Paper 2 Australia: Pre-service teacher selection: A case study from Melbourne, Australia using the Teacher Capability Assessment Tool (TCAT)

Year: 2019

Author: Tan, Katina, Lee, Kiong, Au

Type of paper: Abstract refereed

Abstract:
Teachers, and the quality of their practice, is integral in determining educational outcomes (Hattie, 2016; Darling-Hammond, 1997). To ensure teacher quality, one of the key strategic levers used by policy-makers is the selection process into initial teacher education (ITE) programs. In Australia, there has been a renewed focus on selection driven by the Action Now report (TEMAG, 2014), which recommended a transparent and sophisticated selection process that considers both academic and non-academic characteristics of prospective pre-service teachers. This has been adopted at a national level through accreditation requirements (AITSL, 2015), with Victoria supplementing this with a state-specific framework that outlines the selection criteria that initial teacher education providers must use in their admission of per-service teachers (VET, 2017).

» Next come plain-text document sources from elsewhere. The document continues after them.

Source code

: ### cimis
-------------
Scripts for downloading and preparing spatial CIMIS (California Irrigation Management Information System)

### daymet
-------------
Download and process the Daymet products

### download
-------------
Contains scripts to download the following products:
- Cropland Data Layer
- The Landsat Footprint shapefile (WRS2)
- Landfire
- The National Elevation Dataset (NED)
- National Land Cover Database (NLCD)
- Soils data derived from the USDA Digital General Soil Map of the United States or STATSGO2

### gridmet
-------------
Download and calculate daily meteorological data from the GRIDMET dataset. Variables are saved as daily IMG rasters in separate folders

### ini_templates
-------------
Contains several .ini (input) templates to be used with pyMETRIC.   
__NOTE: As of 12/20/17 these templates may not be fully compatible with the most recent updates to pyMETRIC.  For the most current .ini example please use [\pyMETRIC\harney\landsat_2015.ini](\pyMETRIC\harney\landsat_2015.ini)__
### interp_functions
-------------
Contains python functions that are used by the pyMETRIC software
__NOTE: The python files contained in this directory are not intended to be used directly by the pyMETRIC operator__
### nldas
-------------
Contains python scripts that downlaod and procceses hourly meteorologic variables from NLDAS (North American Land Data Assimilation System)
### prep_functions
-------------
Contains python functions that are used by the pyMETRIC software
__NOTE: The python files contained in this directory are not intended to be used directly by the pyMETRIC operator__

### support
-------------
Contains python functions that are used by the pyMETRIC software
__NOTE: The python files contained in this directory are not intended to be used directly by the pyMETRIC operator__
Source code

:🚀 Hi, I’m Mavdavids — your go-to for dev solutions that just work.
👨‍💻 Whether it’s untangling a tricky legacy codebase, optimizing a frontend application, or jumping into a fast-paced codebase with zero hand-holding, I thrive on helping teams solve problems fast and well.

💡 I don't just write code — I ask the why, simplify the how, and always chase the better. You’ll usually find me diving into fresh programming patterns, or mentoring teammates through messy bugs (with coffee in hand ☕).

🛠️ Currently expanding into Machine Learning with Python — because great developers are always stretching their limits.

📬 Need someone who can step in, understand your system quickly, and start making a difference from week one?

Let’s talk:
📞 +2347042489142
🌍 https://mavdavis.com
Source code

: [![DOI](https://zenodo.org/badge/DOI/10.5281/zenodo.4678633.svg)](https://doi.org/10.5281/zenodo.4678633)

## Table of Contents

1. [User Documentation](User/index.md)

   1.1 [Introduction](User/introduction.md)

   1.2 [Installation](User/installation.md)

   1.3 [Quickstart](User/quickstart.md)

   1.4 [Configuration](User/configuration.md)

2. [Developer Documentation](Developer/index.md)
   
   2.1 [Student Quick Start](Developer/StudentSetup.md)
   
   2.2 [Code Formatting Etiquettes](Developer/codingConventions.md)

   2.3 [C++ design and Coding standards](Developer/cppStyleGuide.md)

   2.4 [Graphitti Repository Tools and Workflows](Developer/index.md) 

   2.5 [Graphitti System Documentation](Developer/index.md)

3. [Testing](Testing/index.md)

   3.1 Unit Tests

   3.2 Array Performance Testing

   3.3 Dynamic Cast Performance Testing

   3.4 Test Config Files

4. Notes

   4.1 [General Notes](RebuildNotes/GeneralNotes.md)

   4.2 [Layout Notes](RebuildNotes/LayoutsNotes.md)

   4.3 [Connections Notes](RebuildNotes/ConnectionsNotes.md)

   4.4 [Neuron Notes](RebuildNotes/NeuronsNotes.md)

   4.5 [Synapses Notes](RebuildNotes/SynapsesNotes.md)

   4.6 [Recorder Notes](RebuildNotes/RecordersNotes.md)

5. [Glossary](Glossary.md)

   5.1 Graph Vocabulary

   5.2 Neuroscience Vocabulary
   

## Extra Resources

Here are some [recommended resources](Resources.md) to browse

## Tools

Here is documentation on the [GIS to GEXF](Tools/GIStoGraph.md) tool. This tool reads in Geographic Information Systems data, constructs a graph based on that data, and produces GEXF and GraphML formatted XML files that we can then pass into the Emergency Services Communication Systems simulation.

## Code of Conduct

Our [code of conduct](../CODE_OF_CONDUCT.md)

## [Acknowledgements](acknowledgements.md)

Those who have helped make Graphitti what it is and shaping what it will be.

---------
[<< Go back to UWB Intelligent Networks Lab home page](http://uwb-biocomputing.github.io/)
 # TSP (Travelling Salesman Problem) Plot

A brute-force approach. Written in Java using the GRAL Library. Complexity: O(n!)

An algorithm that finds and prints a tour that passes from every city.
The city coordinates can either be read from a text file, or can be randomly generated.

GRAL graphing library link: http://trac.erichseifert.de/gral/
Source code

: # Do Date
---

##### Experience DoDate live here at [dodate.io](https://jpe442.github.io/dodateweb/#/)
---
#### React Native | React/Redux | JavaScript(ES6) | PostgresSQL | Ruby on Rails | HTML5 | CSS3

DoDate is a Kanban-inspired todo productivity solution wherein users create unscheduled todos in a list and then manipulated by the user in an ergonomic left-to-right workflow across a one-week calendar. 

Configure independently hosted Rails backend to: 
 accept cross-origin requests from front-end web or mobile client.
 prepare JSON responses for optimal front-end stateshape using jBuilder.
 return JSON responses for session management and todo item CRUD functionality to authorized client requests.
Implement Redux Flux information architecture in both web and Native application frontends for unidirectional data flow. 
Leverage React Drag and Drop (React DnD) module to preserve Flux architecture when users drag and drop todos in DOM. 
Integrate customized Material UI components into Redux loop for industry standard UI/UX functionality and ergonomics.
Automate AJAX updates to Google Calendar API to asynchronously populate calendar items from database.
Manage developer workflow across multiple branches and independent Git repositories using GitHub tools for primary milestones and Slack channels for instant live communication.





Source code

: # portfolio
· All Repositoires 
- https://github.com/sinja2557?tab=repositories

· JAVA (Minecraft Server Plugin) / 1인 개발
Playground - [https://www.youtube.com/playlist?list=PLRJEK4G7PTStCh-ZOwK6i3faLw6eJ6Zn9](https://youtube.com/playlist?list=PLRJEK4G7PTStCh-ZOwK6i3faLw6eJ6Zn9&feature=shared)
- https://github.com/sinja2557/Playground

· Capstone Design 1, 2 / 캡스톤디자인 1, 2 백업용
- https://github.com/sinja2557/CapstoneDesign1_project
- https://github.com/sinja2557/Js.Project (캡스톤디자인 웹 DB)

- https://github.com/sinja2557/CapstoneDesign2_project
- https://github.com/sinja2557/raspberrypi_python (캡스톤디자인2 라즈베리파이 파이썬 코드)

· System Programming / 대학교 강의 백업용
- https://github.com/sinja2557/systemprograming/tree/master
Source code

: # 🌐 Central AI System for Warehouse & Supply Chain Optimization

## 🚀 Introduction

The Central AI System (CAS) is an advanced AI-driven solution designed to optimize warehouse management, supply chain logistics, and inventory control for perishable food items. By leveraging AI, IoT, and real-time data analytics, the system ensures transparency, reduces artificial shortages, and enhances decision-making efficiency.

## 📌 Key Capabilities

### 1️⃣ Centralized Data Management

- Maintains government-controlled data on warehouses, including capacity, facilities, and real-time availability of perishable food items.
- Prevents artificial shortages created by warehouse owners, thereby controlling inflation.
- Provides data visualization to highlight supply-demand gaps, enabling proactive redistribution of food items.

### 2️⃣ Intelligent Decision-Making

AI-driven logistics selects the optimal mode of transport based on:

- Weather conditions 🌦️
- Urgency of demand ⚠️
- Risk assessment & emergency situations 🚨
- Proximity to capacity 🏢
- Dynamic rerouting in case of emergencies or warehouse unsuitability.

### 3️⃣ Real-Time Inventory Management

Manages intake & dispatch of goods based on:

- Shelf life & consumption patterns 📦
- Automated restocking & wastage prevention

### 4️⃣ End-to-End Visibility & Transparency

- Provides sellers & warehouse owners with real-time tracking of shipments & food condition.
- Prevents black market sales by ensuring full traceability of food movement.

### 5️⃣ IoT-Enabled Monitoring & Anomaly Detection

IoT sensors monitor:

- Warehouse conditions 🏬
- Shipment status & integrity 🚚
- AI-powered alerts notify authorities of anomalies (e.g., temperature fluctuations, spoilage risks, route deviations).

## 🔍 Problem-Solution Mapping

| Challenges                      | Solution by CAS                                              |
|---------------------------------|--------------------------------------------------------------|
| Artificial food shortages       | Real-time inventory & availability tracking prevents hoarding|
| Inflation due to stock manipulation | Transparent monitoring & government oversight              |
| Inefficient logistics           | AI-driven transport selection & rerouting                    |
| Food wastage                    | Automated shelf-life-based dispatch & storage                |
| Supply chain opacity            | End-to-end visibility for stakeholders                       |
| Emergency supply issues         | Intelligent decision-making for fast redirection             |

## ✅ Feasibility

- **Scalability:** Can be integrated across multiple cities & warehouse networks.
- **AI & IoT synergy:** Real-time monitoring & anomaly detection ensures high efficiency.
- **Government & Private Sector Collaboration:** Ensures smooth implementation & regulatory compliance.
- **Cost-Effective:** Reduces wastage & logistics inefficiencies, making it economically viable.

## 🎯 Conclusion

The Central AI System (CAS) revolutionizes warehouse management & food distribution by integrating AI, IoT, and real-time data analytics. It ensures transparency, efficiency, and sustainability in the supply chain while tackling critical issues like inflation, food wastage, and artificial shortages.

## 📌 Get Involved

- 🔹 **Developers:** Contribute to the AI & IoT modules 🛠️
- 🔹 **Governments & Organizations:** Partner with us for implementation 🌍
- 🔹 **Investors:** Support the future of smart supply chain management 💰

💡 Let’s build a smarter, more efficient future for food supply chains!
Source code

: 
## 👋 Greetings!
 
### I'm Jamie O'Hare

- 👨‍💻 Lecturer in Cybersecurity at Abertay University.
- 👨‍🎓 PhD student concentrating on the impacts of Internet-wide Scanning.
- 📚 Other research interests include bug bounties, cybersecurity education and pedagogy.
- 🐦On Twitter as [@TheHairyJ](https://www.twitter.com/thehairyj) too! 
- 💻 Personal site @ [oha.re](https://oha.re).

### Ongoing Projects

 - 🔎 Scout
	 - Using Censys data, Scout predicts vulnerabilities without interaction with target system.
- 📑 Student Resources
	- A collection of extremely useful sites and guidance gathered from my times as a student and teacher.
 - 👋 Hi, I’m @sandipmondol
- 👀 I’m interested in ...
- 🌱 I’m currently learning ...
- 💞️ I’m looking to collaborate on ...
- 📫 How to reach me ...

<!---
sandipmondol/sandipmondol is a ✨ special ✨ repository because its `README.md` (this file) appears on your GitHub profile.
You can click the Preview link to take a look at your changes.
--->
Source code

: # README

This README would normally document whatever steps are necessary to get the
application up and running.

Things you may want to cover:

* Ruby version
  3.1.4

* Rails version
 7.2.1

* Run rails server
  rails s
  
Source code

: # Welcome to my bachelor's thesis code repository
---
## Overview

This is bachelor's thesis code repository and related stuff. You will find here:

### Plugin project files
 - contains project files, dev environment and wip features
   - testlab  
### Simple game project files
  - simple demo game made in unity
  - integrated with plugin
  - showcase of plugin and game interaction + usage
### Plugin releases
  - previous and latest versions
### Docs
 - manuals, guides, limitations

This presentation will share how the TEMAG recommendation and Victorian Framework have been applied by a leading ITE provider in Victoria using a multi-dimensional research-based selection tool. The Teacher Capability Assessment Tool (TCAT) pre-dates both the Victorian State Government’s framework and the Action Now Report (2014) but has proven to be sufficiently robust and comprehensive that it addresses all the selection criteria within both regulatory requirements.

Building on the notion that teaching is a complex and highly challenging profession that requires a mix of knowledge, skills, competencies, dispositions and personal characteristics, how do these factors play out in the high-stakes environment of initial teacher selection? Are some factors more important than others? Do these factors continue to predict performance as pre-service teachers journey through their initial teacher education?

Initial research investigating these questions will be shared, drawn from a case study of three cohorts (2015-17) of teacher candidates, selected using TCAT by a highly competitive ITE provider.

Implications for policy, ITE providers and potential teacher candidates will be discussed. In addition, future directions and potential development for TCAT to support the dynamic, highly intellectual and intricate work of teachers will be considered.